What this task involves:
Check each line below for the word "Pipeline", and copy those that have it.

*** Opening of Data for processing ***

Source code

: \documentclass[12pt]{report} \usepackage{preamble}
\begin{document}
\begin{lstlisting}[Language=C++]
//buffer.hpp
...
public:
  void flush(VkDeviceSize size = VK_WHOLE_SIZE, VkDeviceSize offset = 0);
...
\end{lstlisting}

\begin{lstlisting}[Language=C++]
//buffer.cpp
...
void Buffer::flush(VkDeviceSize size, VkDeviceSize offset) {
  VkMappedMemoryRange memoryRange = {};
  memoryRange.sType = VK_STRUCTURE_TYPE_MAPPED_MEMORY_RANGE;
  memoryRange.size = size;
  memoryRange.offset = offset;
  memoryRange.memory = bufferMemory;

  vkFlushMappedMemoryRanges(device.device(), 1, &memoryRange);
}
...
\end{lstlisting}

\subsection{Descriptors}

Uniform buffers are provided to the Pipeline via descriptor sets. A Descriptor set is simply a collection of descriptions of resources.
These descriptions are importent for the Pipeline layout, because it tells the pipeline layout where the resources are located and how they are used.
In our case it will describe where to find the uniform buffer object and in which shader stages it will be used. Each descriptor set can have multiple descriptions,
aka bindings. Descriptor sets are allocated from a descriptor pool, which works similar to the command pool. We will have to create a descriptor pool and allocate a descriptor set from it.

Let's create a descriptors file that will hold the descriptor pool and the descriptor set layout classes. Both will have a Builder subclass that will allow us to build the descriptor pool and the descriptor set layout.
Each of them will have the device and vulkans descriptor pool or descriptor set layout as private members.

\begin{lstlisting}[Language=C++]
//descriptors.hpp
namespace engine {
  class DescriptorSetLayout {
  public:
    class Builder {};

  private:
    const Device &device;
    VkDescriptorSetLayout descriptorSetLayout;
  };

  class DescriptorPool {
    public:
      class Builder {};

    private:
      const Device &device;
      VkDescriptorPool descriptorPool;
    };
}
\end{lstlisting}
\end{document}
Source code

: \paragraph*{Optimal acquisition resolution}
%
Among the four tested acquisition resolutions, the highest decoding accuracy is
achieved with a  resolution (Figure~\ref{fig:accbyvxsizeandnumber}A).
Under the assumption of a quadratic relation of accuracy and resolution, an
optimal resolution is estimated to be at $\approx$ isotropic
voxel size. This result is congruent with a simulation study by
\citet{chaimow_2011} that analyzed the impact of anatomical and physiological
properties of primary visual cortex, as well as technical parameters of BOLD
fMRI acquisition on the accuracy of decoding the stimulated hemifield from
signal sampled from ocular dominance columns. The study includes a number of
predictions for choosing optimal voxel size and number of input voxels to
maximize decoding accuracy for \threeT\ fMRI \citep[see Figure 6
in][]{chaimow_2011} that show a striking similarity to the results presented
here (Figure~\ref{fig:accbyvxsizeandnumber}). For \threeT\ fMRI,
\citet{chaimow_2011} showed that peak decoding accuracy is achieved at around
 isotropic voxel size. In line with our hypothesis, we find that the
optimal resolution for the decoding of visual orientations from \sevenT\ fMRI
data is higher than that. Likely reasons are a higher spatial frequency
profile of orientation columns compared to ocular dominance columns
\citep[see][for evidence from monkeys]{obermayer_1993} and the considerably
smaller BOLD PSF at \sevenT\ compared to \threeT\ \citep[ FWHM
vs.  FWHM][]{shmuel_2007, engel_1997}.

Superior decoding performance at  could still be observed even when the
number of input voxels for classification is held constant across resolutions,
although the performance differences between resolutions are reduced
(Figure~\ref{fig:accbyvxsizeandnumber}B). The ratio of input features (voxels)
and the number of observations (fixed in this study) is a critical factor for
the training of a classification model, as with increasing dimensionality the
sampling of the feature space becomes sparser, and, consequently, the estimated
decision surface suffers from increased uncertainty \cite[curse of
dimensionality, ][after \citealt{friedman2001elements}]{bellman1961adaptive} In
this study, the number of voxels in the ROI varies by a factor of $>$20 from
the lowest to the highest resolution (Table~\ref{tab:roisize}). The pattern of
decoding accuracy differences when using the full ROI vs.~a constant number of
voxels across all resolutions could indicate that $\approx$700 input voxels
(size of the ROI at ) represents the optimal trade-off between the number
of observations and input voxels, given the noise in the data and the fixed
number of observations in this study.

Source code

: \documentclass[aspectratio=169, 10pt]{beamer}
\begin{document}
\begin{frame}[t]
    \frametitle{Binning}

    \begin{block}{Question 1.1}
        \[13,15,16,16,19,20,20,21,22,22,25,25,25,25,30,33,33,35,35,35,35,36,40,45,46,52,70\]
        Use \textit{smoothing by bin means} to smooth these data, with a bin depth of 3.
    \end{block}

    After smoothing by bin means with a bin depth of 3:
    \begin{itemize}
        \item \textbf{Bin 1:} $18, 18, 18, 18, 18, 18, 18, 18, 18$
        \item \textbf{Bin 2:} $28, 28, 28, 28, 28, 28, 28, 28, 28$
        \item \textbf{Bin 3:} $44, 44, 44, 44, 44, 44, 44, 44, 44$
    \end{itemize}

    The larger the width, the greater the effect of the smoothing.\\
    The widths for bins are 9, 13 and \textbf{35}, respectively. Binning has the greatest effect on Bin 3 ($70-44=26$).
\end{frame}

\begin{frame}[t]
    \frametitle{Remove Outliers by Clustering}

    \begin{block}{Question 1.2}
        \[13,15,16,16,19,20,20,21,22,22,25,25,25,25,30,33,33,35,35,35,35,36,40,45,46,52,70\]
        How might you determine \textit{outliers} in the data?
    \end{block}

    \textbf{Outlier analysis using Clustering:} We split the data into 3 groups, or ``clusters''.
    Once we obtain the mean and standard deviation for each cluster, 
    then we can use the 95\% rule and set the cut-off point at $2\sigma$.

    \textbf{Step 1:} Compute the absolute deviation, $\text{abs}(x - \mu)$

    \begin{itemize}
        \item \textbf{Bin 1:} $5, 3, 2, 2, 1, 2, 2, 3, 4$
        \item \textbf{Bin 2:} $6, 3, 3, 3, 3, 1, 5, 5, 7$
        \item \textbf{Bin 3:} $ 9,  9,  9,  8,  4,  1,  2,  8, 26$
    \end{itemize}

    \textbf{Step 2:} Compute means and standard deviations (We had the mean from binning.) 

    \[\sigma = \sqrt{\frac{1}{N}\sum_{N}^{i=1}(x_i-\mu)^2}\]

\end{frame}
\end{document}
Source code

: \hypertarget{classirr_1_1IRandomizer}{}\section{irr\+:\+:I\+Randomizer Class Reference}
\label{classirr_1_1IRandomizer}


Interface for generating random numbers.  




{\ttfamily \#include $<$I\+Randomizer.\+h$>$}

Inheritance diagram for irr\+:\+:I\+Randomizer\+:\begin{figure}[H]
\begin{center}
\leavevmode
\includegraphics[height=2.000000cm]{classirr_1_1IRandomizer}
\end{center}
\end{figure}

*** Close of Data for processing ***

Your solution:
Uniform buffers are provided to the Pipeline via descriptor sets. A Descriptor set is simply a collection of descriptions of resources.
These descriptions are importent for the Pipeline layout, because it tells the pipeline layout where the resources are located and how they are used.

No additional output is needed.